TEHRAN (AFP) – In a fresh act of defiance, Iranian opposition leaders plan a memorial visit on Thursday to the graves of protesters killed in the violence unleashed over President Mahmoud Ahmadinejad’s re-election.
The cemetery south of Tehran could become a flashpoint as crowds are expected to gather to mark the 40th day since the death of Neda Agha-Soltan, a young woman who came to symbolise the anti-Ahmadinejad protest movement.
Media reports said Neda’s mother will visit the cemetery as well as Mir Hossein Mousavi and Mehdi Karroubi, who have waged a defiant protest campaign since losing to Ahmadinejad in what they brand a rigged election.
A graphic Internet video of Neda bleeding to death on a Tehran street on June 20 was seen around the world and triggered an outcry over the Iranian crackdown on demonstrators.
Mousavi and Karroubi, who are now rarely seen in public, plan to pay their respects at the Behesht-e Zahra cemetery at 4:00 pm (1130 GMT), according to the website of Karroubi’s political party Etemad Melli.
It was still unclear whether the two will also attend a planned mourning ceremony in Tehran which has been banned by the Iranian authorities, as are all opposition gatherings.
Mousavi, a prime minister in the post-revolution years who was Ahmadinejad’s main challenger, has consistently refused to acknowledge his rival’s victory, saying it was a “shameful fraud.”
Hundreds of thousands of people poured on to the streets of Tehran after the election result and in the ensuing violence about 30 people were killed, scores wounded and several thousand arrested, Iranian officials say.
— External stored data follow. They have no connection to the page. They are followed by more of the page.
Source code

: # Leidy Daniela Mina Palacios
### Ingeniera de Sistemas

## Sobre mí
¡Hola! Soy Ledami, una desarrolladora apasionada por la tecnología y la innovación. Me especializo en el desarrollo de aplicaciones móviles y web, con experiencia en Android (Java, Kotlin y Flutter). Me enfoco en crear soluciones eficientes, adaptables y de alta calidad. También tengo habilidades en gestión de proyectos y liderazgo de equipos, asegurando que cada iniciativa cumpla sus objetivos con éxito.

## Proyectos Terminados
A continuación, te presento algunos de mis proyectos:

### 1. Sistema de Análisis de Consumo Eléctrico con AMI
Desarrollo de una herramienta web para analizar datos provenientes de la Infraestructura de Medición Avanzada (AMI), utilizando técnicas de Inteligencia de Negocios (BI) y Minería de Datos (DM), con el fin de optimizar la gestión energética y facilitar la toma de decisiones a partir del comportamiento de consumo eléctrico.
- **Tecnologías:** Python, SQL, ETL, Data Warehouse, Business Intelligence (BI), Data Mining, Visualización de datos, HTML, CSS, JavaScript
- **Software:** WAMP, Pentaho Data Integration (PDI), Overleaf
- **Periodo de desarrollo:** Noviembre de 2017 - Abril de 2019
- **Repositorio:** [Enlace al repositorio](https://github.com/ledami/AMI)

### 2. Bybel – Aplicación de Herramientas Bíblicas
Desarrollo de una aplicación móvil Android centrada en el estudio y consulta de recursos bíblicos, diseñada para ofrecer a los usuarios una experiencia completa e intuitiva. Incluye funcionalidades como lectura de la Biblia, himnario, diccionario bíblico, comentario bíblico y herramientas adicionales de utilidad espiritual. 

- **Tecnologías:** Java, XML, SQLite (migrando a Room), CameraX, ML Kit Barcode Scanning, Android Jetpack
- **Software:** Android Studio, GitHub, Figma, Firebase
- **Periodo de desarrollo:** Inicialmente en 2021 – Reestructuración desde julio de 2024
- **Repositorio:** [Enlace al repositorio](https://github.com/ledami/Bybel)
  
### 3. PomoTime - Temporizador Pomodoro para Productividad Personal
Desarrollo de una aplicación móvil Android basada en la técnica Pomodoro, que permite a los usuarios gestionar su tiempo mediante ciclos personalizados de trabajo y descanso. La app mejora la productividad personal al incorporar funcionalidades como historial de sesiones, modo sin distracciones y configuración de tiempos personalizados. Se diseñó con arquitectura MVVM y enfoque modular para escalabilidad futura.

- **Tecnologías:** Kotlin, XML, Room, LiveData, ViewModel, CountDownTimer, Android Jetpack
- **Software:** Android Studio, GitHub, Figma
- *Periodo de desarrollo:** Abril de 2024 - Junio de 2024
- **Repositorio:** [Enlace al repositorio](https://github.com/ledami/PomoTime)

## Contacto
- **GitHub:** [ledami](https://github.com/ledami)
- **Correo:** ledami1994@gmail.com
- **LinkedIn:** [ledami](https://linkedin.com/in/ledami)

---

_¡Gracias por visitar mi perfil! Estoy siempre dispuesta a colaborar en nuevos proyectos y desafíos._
Karroubi’s deputy Rasool Montajebnia suggested that Mousavi, former parliament speaker Karroubi and reformist former president Mohammad Khatami form a joint council to advance the opposition movement.
“If they individually carry out actions, it cannot become a comprehensive movement and address people’s demands,” he was quoted as saying by Karroubi’s reformist newspaper Etemad Melli.
“There is no way but to establish a council of reform… around the axis of Khatami, Karroubi and Mousavi.”
The election tumult has driven deep rifts between the nation’s ruling elite and clerical groups, and Ahmadinejad has since come under fire even from his own hardline supporters over a series of controversial political decisions.
In recent days, the authorities have made gestures towards the opposition, including releasing about 140 protesters on Tuesday and promising to release by Friday more of the some 250 still behind bars.
US Secretary of State Hillary Clinton on Wednesday said it was “imperative” for Iran to release political prisoners.
Iran’s “continuing detention and abuse of political prisoners certainly suggests that the political situation inside of Iran has not yet resolved itself,” she said.
About 20 people accused of rioting are to go on trial from Saturday on a range of charges including attacks on government and military offices, arson, vandalism and contacts with “enemies” including the exiled opposition group the People’s Mujahedeen.
“We have pictures showing them committing these crimes,” Tehran prosecutor Saeed Mortazavi said on Wednesday.
Iran’s police chief Esmail Ahmadi Moghaddam was quoted by the Mehr news agency on Wednesday as acknowledging possible abuse by the security forces during the post-election troubles.
“Some officers went to extremes in these incidents and they inflicted damage on people while chasing the rioters,” he said. “Nothing should make our forces break the law.”
Ahmadinejad is due to be sworn in next week but is facing harsh criticism from powerful conservatives who have warned him to obey supreme leader Ayatollah Ali Khamenei or face the consequences.
His standing has been weakened following his choice of a controversial aide Esfandiar Rahim Mashaie as his first vice president and his tardiness in terminating the appointment despite Khamenei’s orders.
Mashaie, who sparked controversy last year for saying Iran was a friend of the Israeli people, stood down but was then appointed Ahmadinejad’s chief of staff, a move that has further irked the conservatives.